Stored data:
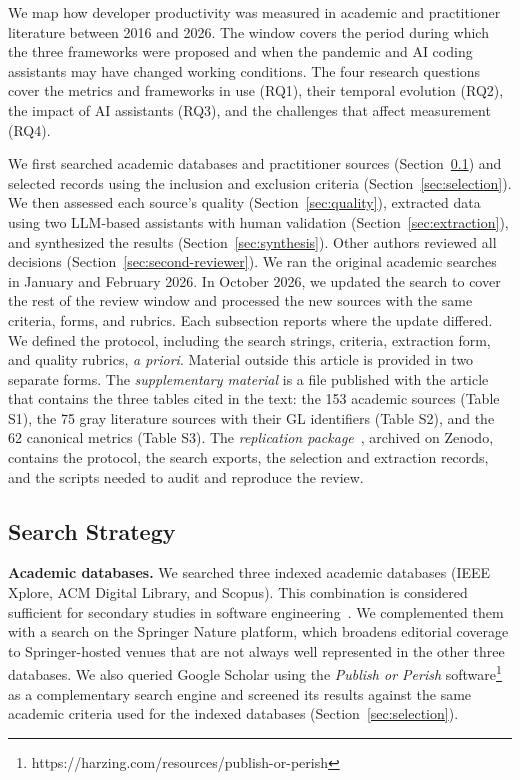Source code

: \documentclass[preprint,number]{elsarticle}
\begin{document}
We map how developer productivity was measured in academic and practitioner literature between 2016 and 2026. The window covers the period during which the three frameworks were proposed and when the pandemic and AI coding assistants may have changed working conditions. The four research questions cover the metrics and frameworks in use (RQ1), their temporal evolution (RQ2), the impact of AI assistants (RQ3), and the challenges that affect measurement (RQ4). 

We first searched academic databases and practitioner sources (Section~\ref{sec:search}) and selected records using the inclusion and exclusion criteria (Section~\ref{sec:selection}). We then assessed each source's quality (Section~\ref{sec:quality}), extracted data using two LLM-based assistants with human validation (Section~\ref{sec:extraction}), and synthesized the results (Section~\ref{sec:synthesis}). Other authors reviewed all decisions (Section~\ref{sec:second-reviewer}). We ran the original academic searches in January and February 2026. In October 2026, we updated the search to cover the rest of the review window and processed the new sources with the same criteria, forms, and rubrics. Each subsection reports where the update differed. We defined the protocol, including the search strings, criteria, extraction form, and quality rubrics, \textit{a priori}. Material outside this article is provided in two separate forms. The \textit{supplementary material} is a file published with the article that contains the three tables cited in the text: the 153 academic sources (Table S1), the 75 gray literature sources with their GL identifiers (Table S2), and the 62 canonical metrics (Table S3). The \textit{replication package}~\cite{replication2026}, archived on Zenodo, contains the protocol, the search exports, the selection and extraction records, and the scripts needed to audit and reproduce the review.

\subsection{Search Strategy}
\label{sec:search}

\textbf{Academic databases.}
We searched three indexed academic databases (IEEE Xplore, ACM Digital Library, and Scopus). This combination is considered sufficient for secondary studies in software engineering~\cite{garousi2019mlr}. We complemented them with a search on the Springer Nature platform, which broadens editorial coverage to Springer-hosted venues that are not always well represented in the other three databases. We also queried Google Scholar using the \textit{Publish or Perish} software\footnote{https://harzing.com/resources/publish-or-perish} as a complementary search engine and screened its results against the same academic criteria used for the indexed databases (Section~\ref{sec:selection}).
\end{document}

## PROBLEM DESCRIPTION
Each line that holds the word "selection" should be extracted from the records.

## REPLY
We first searched academic databases and practitioner sources (Section~\ref{sec:search}) and selected records using the inclusion and exclusion criteria (Section~\ref{sec:selection}). We then assessed each source's quality (Section~\ref{sec:quality}), extracted data using two LLM-based assistants with human validation (Section~\ref{sec:extraction}), and synthesized the results (Section~\ref{sec:synthesis}). Other authors reviewed all decisions (Section~\ref{sec:second-reviewer}). We ran the original academic searches in January and February 2026. In October 2026, we updated the search to cover the rest of the review window and processed the new sources with the same criteria, forms, and rubrics. Each subsection reports where the update differed. We defined the protocol, including the search strings, criteria, extraction form, and quality rubrics, \textit{a priori}. Material outside this article is provided in two separate forms. The \textit{supplementary material} is a file published with the article that contains the three tables cited in the text: the 153 academic sources (Table S1), the 75 gray literature sources with their GL identifiers (Table S2), and the 62 canonical metrics (Table S3). The \textit{replication package}~\cite{replication2026}, archived on Zenodo, contains the protocol, the search exports, the selection and extraction records, and the scripts needed to audit and reproduce the review.
We searched three indexed academic databases (IEEE Xplore, ACM Digital Library, and Scopus). This combination is considered sufficient for secondary studies in software engineering~\cite{garousi2019mlr}. We complemented them with a search on the Springer Nature platform, which broadens editorial coverage to Springer-hosted venues that are not always well represented in the other three databases. We also queried Google Scholar using the \textit{Publish or Perish} software\footnote{https://harzing.com/resources/publish-or-perish} as a complementary search engine and screened its results against the same academic criteria used for the indexed databases (Section~\ref{sec:selection}).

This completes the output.